Friday, August 06, 2010

First child in the world to undergo the breakthrough procedure to transplant his trachea with one grown from his own stem cells.

I was very intrigued by this article because of the breakthrough technique to use the patient's own stem cells to coat the donor windpipe and then transplanting it into the recipient. This eliminates the need for anti-rejection drugs and the associated complications and it is hoped the technique will eventually replace almost all transplant surgery.

Ciaran Finn-Lynch pictured with his parents Colleen and Paul Photo: PA

First child to have 'miracle' operation leaves hospital

An 11-year-old British boy who came close to death after being born with a windpipe just one millimeter wide is now able to breathe normally again following pioneering surgery doctors have described as a 'kind of miracle'.

By Rebecca Smith, Medical Editor,

Ciaran Finn-Lynch became the first child in the world to undergo the breakthrough procedure to transplant his trachea with one grown from his own stem cells.

He had been born with a windpipe just one millimeter wide and went through repeated surgery from a young age.

Although he managed well with a series of metal devices to hold his trachea open, they repeatedly burrowed into a major blood vessel causing 'massive bleeding'.

Speaking for the first time about her son's ordeal yesterday, Ciaran's mother Colleen told how she thought she had lost him. But now, four months after the operation, she said she had been 'given her boy back'.

The technique involved taking a windpipe from a dead donor and stripping it of its living tissue, before squirting the leftover scaffold with stem cells taken from Ciaran's bone marrow.
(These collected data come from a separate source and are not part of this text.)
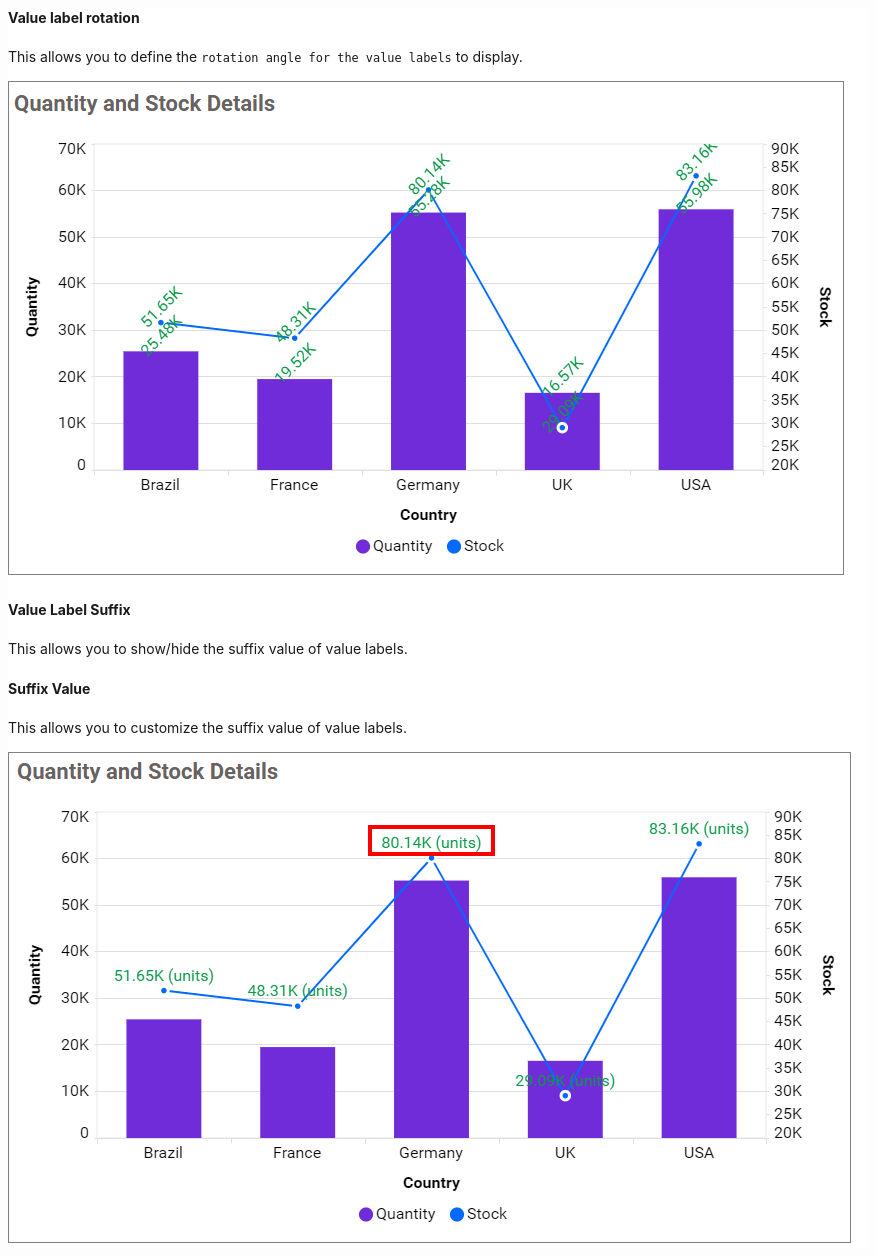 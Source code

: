 #### Value label rotation

This allows you to define the `rotation angle for the value labels` to display.

![Rotated labels](/static/assets/visualizing-data/visualization-widgets/images/combo-chart/value-label-rotation.png)

#### Value Label Suffix

This allows you to show/hide the suffix value of value labels.

#### Suffix Value

This allows you to customize the suffix value of value labels.

![Labels with suffix](/static/assets/visualizing-data/visualization-widgets/images/combo-chart/suffix-value.png)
The trachea was then transplanted into his throat almost immediately where the stem cells have grown into normal tissue to cover the scaffold and provide a new windpipe. While the tissue was growing, his windpipe was supported by a temporary scaffold which will dissolve naturally.

The technique avoids complications associated with straight transplantation when the body can often reject donor organs without powerful drugs to keep the recipient's immune system in check.

As the trachea transplanted in Ciaran is covered with tissue that has grown from his own cells, his body will not reject it and he does not need any anti-rejection drugs.

A similar operation was carried out in Barcelona, Spain, two years earlier but in that operation that stem cells were grown on the windpipe scaffold in the laboratory and it was only transplanted four months later.

Speaking yesterday as her family prepared to leave Great Ormond Street Hospital in London for their home in Northern Ireland, Ciaran's mother said they were not daunted by their son being the first child to undergo such a procedure.

She said: "We didn't have much choice when it came to the operation.

"If Ciaran had one more bleed I don't think he would have made it."

She said they had "100 per cent faith" in the transplant team, led by Great Ormond Street's Professor Martin Elliott.

"When they initially suggested the procedure we agreed to it, knowing it would be the first time it had been tried in a child, as we have 100% faith in them and the work they do.

She said Ciaran's recovery had been "up and down" but he kept his spirits up.

"Because it's so new, nobody knows what's ahead, or how long his full recovery is going to be, but we are on the right road now," she said.

"We're just so grateful, we are delighted they gave Ciaran a chance, we've got our boy back."

Ciaran, who turned 11 last month, is looking forward to going home and is likely to return to school in September.

A keen drummer, he is most excited about being able to play in his band again, and even started practising with a lesson in the hospital's intensive care unit recently.

The donor was found for Ciaran four months before his operation, from a 30-year-old Italian woman.

Colleen said: “We are obviously also incredibly grateful and indebted to Ciaran’s donor and are aware of the heartbreak that family went through in losing someone.

"They have displayed courage and selflessness and we would like to use this opportunity to urge people to think about signing up to the organ donor register.”

It is hoped the technique will eventually replace almost all transplant surgery.

Prof Martin Elliott, director of the tracheal service at Great Ormond Street, said 'enormous numbers' of patients could benefit from this technique in future. In many types of surgery pieces of tissue from animals or plastic substitutes are used but that could all be replaced with the patient's own stem cells.